Yes, I *think* these green bits about THREDDS are long-standing (old?) descriptions of THREDDS practice. I am not sure it's appropriate for ACDD to say what THREDDS does to map things -- are the communities that closely coupled? A question we'll discuss further in coming weeks.

>>> *** Deprecation is always a bad idea. It is far better to improve the definitions of existing attributes. CF understands this and has an excellent history of not deprecating terms. ACDD should follow CF's example.  Those of use who deal with the metadata for 1000's of datasets and for software really don't want changes that break the existing metadata in those dataset and in that software.
>> 
>> I think ACDD is an entirely different kind of standard than CF,
> Hmm. Is it?
>  
>> in that attributes in ACDD are all recommended, whereas you can not use a CF name that is not in the vocabulary and still be compliant.
> standard_names is an exception because of the controlled vocabulary. CF says "This standard describes many attributes (some mandatory, others optional),"

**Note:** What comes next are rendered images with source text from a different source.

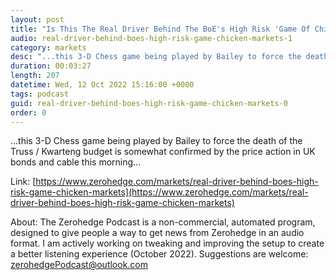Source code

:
 ```yaml
---
layout: post
title: "Is This The Real Driver Behind The BoE's High Risk 'Game Of Chicken' With Markets?"
audio: real-driver-behind-boes-high-risk-game-chicken-markets-1
category: markets
desc: "...this 3-D Chess game being played by Bailey to force the death of the Truss / Kwarteng budget is somewhat confirmed by the price action in UK bonds and cable this morning..."
duration: 00:03:27
length: 207
datetime: Wed, 12 Oct 2022 15:16:00 +0000
tags: podcast
guid: real-driver-behind-boes-high-risk-game-chicken-markets-0
order: 0
---
```

...this 3-D Chess game being played by Bailey to force the death of the Truss / Kwarteng budget is somewhat confirmed by the price action in UK bonds and cable this morning...

Link: [https://www.zerohedge.com/markets/real-driver-behind-boes-high-risk-game-chicken-markets](https://www.zerohedge.com/markets/real-driver-behind-boes-high-risk-game-chicken-markets)

About: The Zerohedge Podcast is a non-commercial, automated program, designed to give people a way to get news from Zerohedge in an audio format.  I am actively working on tweaking and improving the setup to create a better listening experience (October 2022).  Suggestions are welcome: [zerohedgePodcast@outlook.com](mailto:zerohedgePodcast@outlook.com)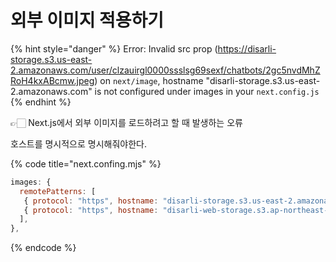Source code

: # 외부 이미지 적용하기

{% hint style="danger" %}
Error: Invalid src prop (https://disarli-storage.s3.us-east-2.amazonaws.com/user/clzauirgl0000ssslsg69sexf/chatbots/2gc5nvdMhZRoH4kxABcmw.jpeg) on `next/image`, hostname "disarli-storage.s3.us-east-2.amazonaws.com" is not configured under images in your `next.config.js`
{% endhint %}

👉🏻 Next.js에서 외부 이미지를 로드하려고 할 때 발생하는 오류



호스트를 명시적으로 명시해줘야한다.&#x20;

{% code title="next.confing.mjs" %}
```js
images: {
  remotePatterns: [
   { protocol: "https", hostname: "disarli-storage.s3.us-east-2.amazonaws.com" }, 
   { protocol: "https", hostname: "disarli-web-storage.s3.ap-northeast-2.amazonaws.com" },
  ],
},
```
{% endcode %}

My key point (I mis-stated in my earlier hurry) was that some CF attributes are mandatory. Not so for ACDD.

>> So I don't think the analogy applies -- if someone still wants to use the old attributes, which people strongly felt had particular (conflicting) meanings, then they can still do so.
> Huh? You make it sound like ACDD is just for humans reading the metadata.

That wasn't my point, sorry for the confusion. 

> But the whole point of CD and ACDD must be to enable human understanding AND machine processing (and "understanding") of the metadata.  Everyone expects software tools to work with ACDD. Fine. Then give the software tool makers and the people maintaining 1000's of datasets that use ACDD 1.0 a break and maintain backward compatibility.  If you (collectively) make compliance with ACDD too burdensome by frequently making incompatible changes or by making the standard to big or complex, then people will be less inclined to make all the changes. 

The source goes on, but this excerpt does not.